### Your task
Once the line containing "such that $0 \leq x \leq 1$" has been printed, stop; print every line before it exactly, starting at the top of the material below.

### Data to examine
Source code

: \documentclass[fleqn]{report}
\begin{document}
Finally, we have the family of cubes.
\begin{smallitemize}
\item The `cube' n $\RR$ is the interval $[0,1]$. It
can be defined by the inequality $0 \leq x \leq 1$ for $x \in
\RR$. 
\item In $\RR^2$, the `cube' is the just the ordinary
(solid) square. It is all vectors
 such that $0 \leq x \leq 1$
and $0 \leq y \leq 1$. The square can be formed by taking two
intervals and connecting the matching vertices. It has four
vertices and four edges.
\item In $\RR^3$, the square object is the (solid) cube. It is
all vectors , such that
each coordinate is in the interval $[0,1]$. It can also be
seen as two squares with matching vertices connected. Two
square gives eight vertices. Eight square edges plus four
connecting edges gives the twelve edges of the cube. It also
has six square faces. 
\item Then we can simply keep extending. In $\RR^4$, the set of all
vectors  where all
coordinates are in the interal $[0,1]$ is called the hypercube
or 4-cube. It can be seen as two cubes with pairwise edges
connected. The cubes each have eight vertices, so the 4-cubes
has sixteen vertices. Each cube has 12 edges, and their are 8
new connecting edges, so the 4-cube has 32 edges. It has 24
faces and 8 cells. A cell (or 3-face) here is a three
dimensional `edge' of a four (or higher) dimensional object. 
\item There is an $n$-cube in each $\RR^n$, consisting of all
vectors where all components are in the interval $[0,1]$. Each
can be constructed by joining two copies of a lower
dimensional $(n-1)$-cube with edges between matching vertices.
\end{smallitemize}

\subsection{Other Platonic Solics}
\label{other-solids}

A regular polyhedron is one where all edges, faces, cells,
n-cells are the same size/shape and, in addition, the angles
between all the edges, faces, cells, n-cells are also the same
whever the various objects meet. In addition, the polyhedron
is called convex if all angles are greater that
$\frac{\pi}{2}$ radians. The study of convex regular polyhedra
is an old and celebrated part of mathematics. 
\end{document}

### Worked solution
Source code

: \documentclass[fleqn]{report}
\begin{document}
Finally, we have the family of cubes.
\begin{smallitemize}
\item The `cube' n $\RR$ is the interval $[0,1]$. It
can be defined by the inequality $0 \leq x \leq 1$ for $x \in
\RR$. 
\item In $\RR^2$, the `cube' is the just the ordinary
(solid) square. It is all vectors
 such that $0 \leq x \leq 1$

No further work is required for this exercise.